• Task: Each time a line of the listing holds "admin", copy that line.

---------------

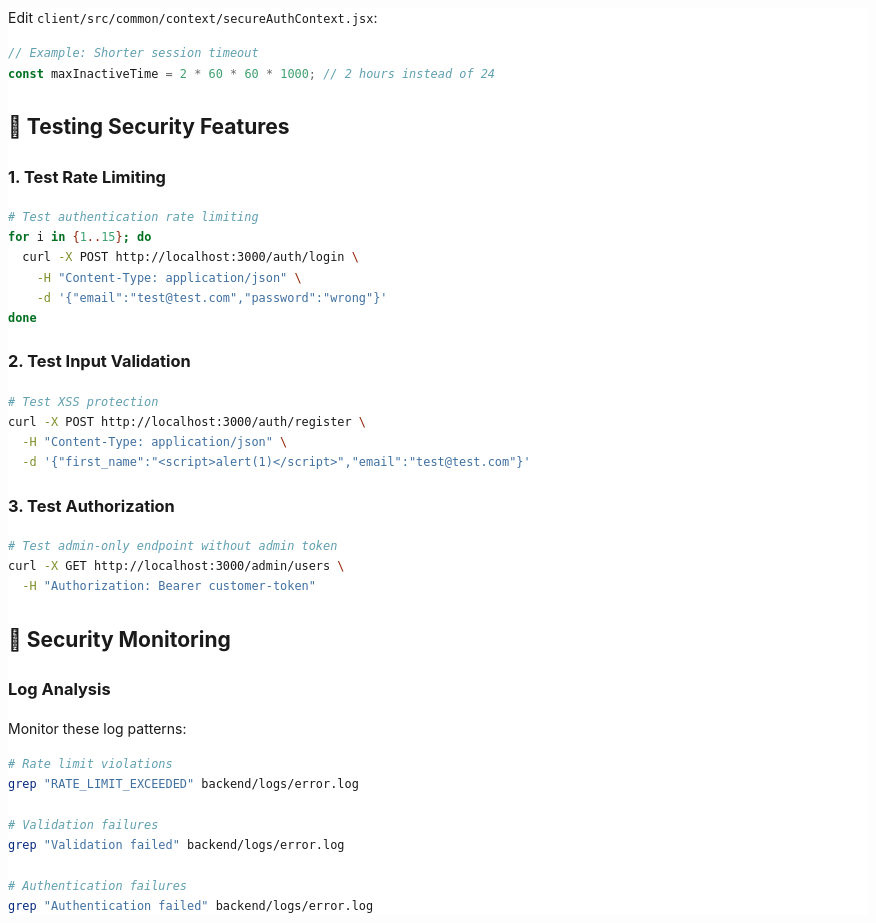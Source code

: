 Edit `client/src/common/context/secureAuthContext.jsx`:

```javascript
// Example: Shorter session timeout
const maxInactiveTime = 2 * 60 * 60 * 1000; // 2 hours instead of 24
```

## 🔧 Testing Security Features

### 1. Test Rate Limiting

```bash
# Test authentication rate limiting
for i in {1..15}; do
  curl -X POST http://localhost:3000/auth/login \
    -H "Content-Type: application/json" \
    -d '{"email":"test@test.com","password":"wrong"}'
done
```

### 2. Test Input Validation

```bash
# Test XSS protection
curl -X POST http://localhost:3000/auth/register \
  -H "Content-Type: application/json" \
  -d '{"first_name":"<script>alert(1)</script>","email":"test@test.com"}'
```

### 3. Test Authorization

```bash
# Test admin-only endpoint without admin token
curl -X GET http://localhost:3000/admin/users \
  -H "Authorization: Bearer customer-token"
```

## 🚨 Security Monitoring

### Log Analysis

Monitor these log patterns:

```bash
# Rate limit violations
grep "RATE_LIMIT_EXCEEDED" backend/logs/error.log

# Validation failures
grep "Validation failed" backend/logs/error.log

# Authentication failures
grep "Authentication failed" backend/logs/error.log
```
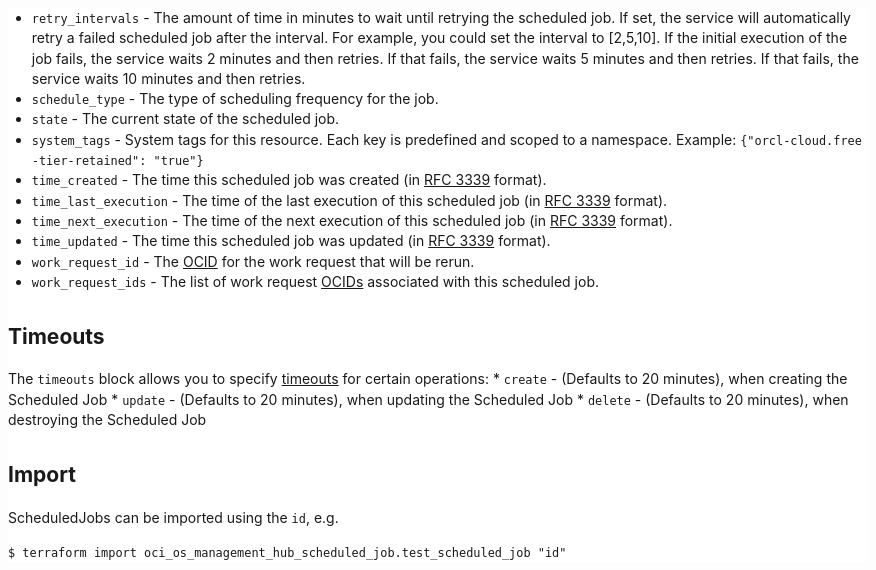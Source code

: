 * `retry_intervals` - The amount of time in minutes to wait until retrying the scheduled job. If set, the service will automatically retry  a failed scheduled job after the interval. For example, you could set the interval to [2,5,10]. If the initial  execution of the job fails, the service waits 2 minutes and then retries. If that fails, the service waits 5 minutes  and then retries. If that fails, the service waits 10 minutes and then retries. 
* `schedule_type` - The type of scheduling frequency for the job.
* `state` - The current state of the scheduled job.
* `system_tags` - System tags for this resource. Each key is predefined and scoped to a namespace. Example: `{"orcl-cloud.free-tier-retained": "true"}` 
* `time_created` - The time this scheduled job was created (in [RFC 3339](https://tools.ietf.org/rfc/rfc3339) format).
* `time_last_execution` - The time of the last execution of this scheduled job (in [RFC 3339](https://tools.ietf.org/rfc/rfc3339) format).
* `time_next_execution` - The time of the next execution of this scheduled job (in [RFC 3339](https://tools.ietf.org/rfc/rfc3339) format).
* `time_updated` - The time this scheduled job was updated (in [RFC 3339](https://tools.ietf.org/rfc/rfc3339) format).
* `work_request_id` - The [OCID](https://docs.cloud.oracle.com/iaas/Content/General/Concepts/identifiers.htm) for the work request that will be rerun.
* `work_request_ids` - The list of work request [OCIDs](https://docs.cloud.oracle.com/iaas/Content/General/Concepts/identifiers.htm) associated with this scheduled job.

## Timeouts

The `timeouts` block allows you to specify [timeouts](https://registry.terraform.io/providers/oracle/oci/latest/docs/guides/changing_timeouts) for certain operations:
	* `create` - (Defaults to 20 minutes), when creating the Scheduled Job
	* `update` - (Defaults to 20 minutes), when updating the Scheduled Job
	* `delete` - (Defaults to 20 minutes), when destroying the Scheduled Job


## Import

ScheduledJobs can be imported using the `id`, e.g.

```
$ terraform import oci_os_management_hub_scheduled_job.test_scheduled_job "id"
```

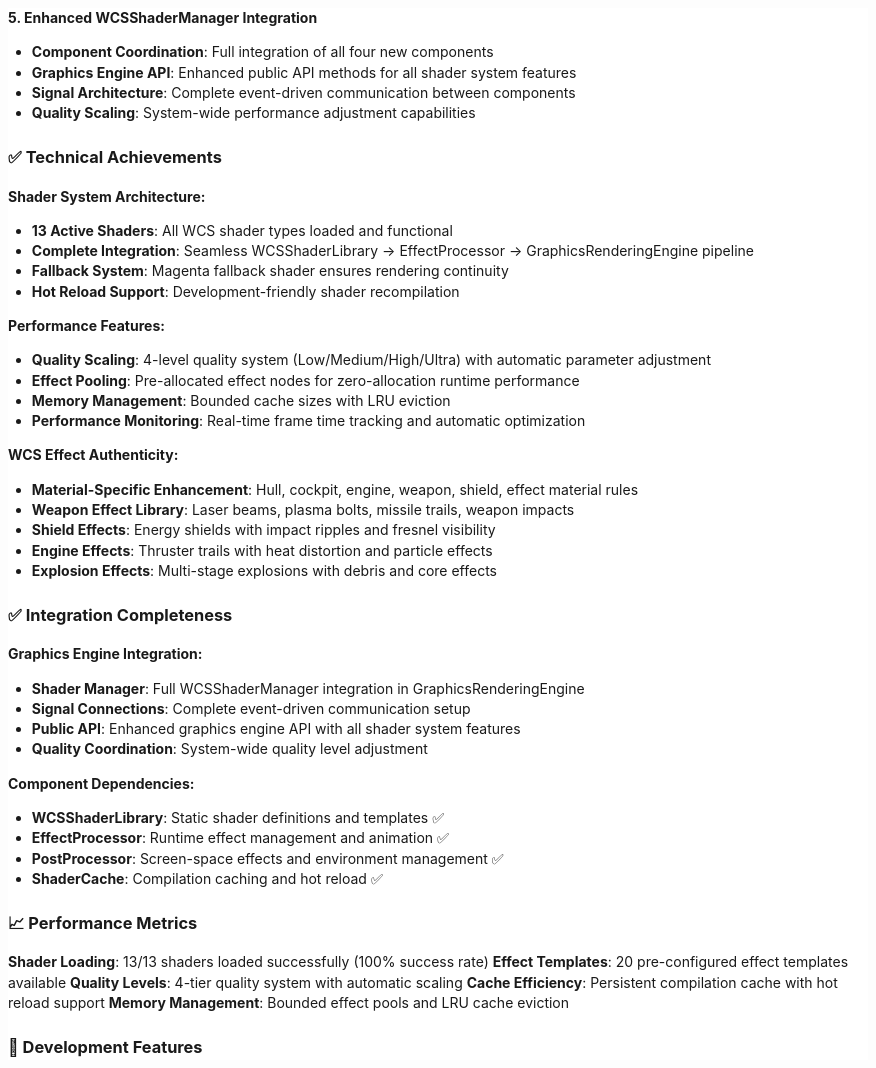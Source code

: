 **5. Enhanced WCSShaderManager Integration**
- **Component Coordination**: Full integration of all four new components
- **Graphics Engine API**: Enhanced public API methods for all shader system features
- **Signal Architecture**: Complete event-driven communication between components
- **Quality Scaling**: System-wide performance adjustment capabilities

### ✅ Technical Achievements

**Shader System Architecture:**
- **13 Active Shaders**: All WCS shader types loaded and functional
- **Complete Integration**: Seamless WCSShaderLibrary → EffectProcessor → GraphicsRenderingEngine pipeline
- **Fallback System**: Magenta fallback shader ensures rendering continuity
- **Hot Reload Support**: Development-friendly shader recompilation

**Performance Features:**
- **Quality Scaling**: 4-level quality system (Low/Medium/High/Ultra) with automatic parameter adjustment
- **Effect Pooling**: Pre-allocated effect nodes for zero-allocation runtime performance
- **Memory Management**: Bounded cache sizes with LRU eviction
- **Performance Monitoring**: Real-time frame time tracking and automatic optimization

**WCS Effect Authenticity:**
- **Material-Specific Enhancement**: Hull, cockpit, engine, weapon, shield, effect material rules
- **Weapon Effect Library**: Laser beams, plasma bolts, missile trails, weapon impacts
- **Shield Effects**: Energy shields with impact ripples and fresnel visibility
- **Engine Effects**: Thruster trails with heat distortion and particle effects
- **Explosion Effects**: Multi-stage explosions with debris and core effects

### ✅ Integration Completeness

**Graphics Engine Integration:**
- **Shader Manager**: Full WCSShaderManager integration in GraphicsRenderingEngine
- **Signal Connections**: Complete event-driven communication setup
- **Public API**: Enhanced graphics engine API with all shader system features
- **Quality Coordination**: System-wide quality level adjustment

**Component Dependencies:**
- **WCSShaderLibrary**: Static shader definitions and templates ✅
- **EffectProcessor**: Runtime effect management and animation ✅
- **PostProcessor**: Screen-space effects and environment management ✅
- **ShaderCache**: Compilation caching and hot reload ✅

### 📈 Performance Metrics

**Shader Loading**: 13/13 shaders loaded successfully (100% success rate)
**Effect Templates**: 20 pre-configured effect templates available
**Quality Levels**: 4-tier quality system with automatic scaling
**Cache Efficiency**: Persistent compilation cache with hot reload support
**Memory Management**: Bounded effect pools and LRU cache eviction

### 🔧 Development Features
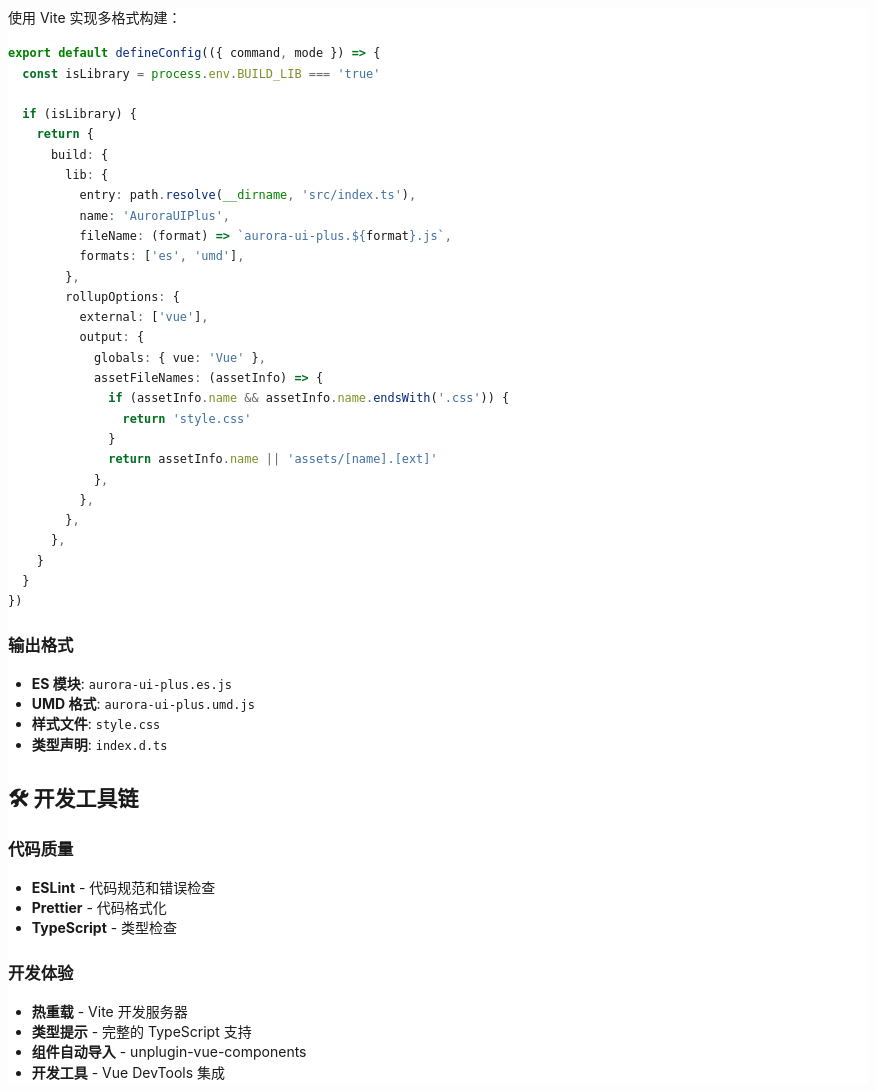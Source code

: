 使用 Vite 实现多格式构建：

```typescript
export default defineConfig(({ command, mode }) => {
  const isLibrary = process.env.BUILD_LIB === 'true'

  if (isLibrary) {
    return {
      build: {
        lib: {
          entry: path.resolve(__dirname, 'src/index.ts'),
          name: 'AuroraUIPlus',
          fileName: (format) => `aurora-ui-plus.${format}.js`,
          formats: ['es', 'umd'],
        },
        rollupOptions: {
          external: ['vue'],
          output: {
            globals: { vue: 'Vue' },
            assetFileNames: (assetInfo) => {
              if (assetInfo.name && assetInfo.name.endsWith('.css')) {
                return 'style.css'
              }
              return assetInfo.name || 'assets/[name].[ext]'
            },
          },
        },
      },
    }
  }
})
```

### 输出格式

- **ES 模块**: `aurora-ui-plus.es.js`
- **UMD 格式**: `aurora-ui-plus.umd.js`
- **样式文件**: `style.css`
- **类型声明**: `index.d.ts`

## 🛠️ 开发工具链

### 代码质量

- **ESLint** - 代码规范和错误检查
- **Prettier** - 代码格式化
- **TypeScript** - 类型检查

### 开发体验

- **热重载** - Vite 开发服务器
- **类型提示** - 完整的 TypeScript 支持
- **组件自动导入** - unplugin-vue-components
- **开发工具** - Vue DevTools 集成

---------------

• Answer to this exercise:
# Test admin-only endpoint without admin token
curl -X GET http://localhost:3000/admin/users \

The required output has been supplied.